Sunday, March 15, 2009

The Pope, Christians, and Jews

“The Jewish people, who were chosen as the elected people, communicate to the whole human family knowledge of and fidelity to the one, unique and true God,”

“God protects his people: ‘As the mountains are round about Yerushalayim, so the Lord is round about his people, from this time forth and for evermore.’” (Psalms – 125)

As reported in the Jerusalem Post (and republished in this comment was made and Tehilim recited by Pope Benedict to Haifa Chief Rabbi, Rav She’ar-Yashuv Cohen and others who were part of a delegation that met with him recently in Rome. This is quite a statement.

One of most troubling developments between Jewish-Catholic relations happened several months ago when Pope Benedict tried to bring into the fold a group of bishops that had rejected some of the new reforms instituted by Vatican II reforms in the sixties.
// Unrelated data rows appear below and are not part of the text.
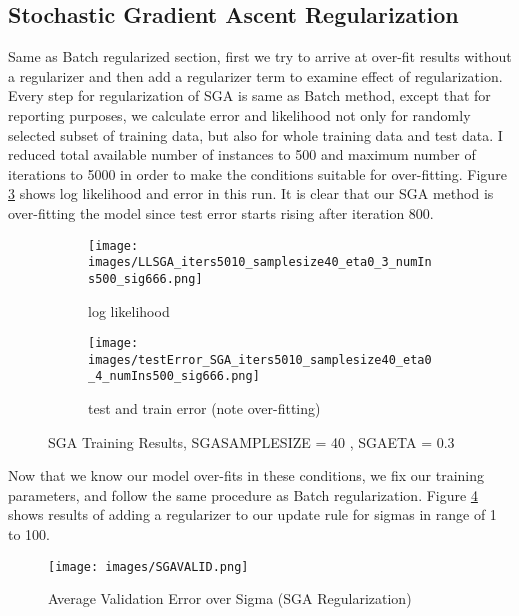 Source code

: \documentclass[a4paper,11pt]{article}
\begin{document}
\subsection*{Stochastic Gradient Ascent Regularization}
Same as Batch regularized section, first we try to arrive at over-fit results without a regularizer and then add a regularizer term to examine effect of regularization. Every step for regularization of SGA is same as Batch method, except that for reporting purposes, we calculate error and likelihood not only for randomly selected subset of training data, but also for whole training data and test data. I reduced total available number of instances to 500 and maximum number of iterations to 5000 in order to make the conditions suitable for over-fitting. Figure \ref{fig:SGA_overfit} shows log likelihood and error in this run. It is clear that our SGA method is over-fitting the model since test error starts rising after iteration 800.


\begin{figure}[t]
\begin{subfigure}{.5\textwidth}
  \texttt{[image: images/LLSGA\_iters5010\_samplesize40\_eta0\_3\_numIns500\_sig666.png]}
	\centering
  \caption{log likelihood }
  \label{fig:LLSGA_overfit}
\end{subfigure}
\begin{subfigure}{.5\textwidth}
  \texttt{[image: images/testError\_SGA\_iters5010\_samplesize40\_eta0\_4\_numIns500\_sig666.png]}
	\centering
  \caption{test and train error (note over-fitting) }
  \label{fig:SGA40_overfit_er}
\end{subfigure}
  \caption{SGA Training Results, SGA\underline{\hspace{.2cm}}SAMPLE\underline{\hspace{.2cm}}SIZE = 40 , SGA\underline{\hspace{.2cm}}ETA = 0.3}
  \label{fig:SGA_overfit}
\end{figure}
\newpage
Now that we know our model over-fits in these conditions, we fix our training parameters, and  follow the same procedure as Batch regularization. Figure \ref{fig:SGA_reg_valid} shows results of adding a regularizer to our update rule for sigmas in range of 1 to 100.

\begin{figure}[b]
  \texttt{[image: images/SGAVALID.png]}
	\centering
  \caption{Average Validation Error over Sigma (SGA Regularization) }
  \label{fig:SGA_reg_valid}
\end{figure}
\end{document}
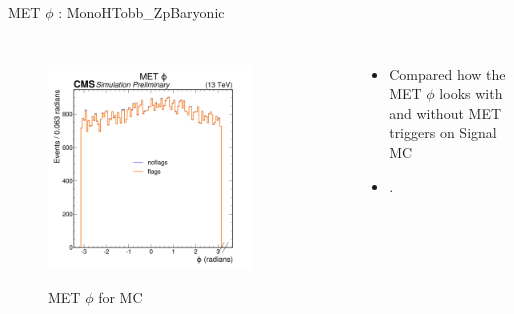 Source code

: \documentclass[10pt,xcolor=dvipsnames,aspectratio=169]{beamer}
\begin{document}
    \begin{frame}[fragile]{MET $\phi$ : MonoHTobb\_ZpBaryonic} 
      \begin{columns}
      \begin{figure} 
      \centering 
       \includegraphics[width=0.8\textwidth]{../Archive/KinemPlots/MCphiMETflags.png }
      \label{METData} 
      \caption{MET $\phi$ for MC}
      \end{figure} 
      \begin{itemize} 
      \raggedright 
      \small
      \item Compared how the MET $\phi$ looks with and without MET triggers on Signal MC
      \item .
      \end{itemize}
      \end{columns} 
      \end{frame}



\end{document}
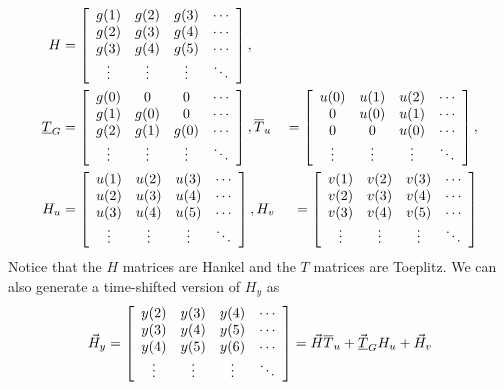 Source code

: \documentclass[lecture,12pt,]{pcms-l}
\begin{document}
\begin{align*}
H &= \left[\begin{array}{c c c c}
g(1) & g(2) & g(3) & \cdots \\
g(2) & g(3) & g(4) & \cdots \\
g(3) & g(4) & g(5) & \cdots \\
\vdots & \vdots & \vdots & \ddots
\end{array}\right], \\
\underline{T}_G &= \left[\begin{array}{c c c c}
g(0) & 0 & 0 & \cdots \\
g(1) & g(0) & 0 & \cdots \\
g(2) & g(1) & g(0) & \cdots \\
\vdots & \vdots & \vdots & \ddots
\end{array}\right], \hfill
\overline{T}_u &= \left[\begin{array}{c c c c}
u(0) & u(1) & u(2) & \cdots \\
0 & u(0) & u(1) & \cdots \\
0 & 0 & u(0) & \cdots \\
\vdots & \vdots & \vdots & \ddots
\end{array}\right], \\
H_u &= \left[\begin{array}{c c c c}
u(1) & u(2) & u(3) & \cdots \\
u(2) & u(3) & u(4) & \cdots \\
u(3) & u(4) & u(5) & \cdots \\
\vdots & \vdots & \vdots & \ddots
\end{array}\right], \hfill
H_v &= \left[\begin{array}{c c c c}
v(1) & v(2) & v(3) & \cdots \\
v(2) & v(3) & v(4) & \cdots \\
v(3) & v(4) & v(5) & \cdots \\
\vdots & \vdots & \vdots & \ddots
\end{array}\right]
\end{align*}
Notice that the $H$ matrices are Hankel and the $T$ matrices are Toeplitz. We can also generate a time-shifted version of $H_y$ as
\begin{align*}
\vec{H}_y = \left[\begin{array}{c c c c}
y(2) & y(3) & y(4) & \cdots \\
y(3) & y(4) & y(5) & \cdots \\
y(4) & y(5) & y(6) & \cdots \\
\vdots & \vdots & \vdots & \ddots
\end{array}\right]
= \vec{H}\overline{T}_u + \vec{\underline{T}}_GH_u + \vec{H}_v
\end{align*}
\end{document}
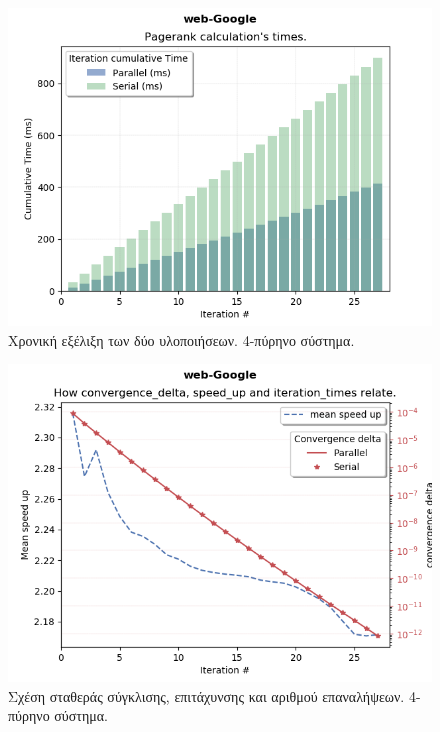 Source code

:\begin{center}
\begin{figure}
\includegraphics[width=\linewidth]{plots/it_time.png}
\caption{Χρονική εξέλιξη των δύο υλοποιήσεων. 4-πύρηνο σύστημα.}
\end{figure}

\begin{figure}
\includegraphics[width=\linewidth]{plots/speed_up.png}
\caption{Σχέση σταθεράς σύγκλισης, επιτάχυνσης και αριθμού επαναλήψεων. 4-πύρηνο σύστημα.}
\label{fig:relat}
\end{figure}


\end{center}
That resulted in a break from the Church by some fundementalist priests who wanted to retain the church's original doctrines and modalities.

Most Jews could not care less about such an event. What business is it of ours - after all - whether some renegade bishops are brought back into mainstream Catholicism or not?

Except that in one case a Catholic bishop was a Holocaust denier.

The Jewish community reacted swiftly. The Chief rabbinate in Israel sent the Vatican a letter initiating a break in relations with them. Many Jews across the board felt the pope was willing to overlook a holocaust denier for the sake of unity.

But that belied what Pope Benedict had always professed about his belief in the holocaust. As it turns out now, the Pope was never willing to over-look that. He actually admitted that he had not known the views of that Bishop. Had he known them he would not have invited back into the fold without a repudiation of those views.

He actually has since gone further than that. He has declared that any invitation to for a priest to return to the fold must include recognition of those portions of Vatican II that deals with Judaism. If they do not accept it, they are not invited back in.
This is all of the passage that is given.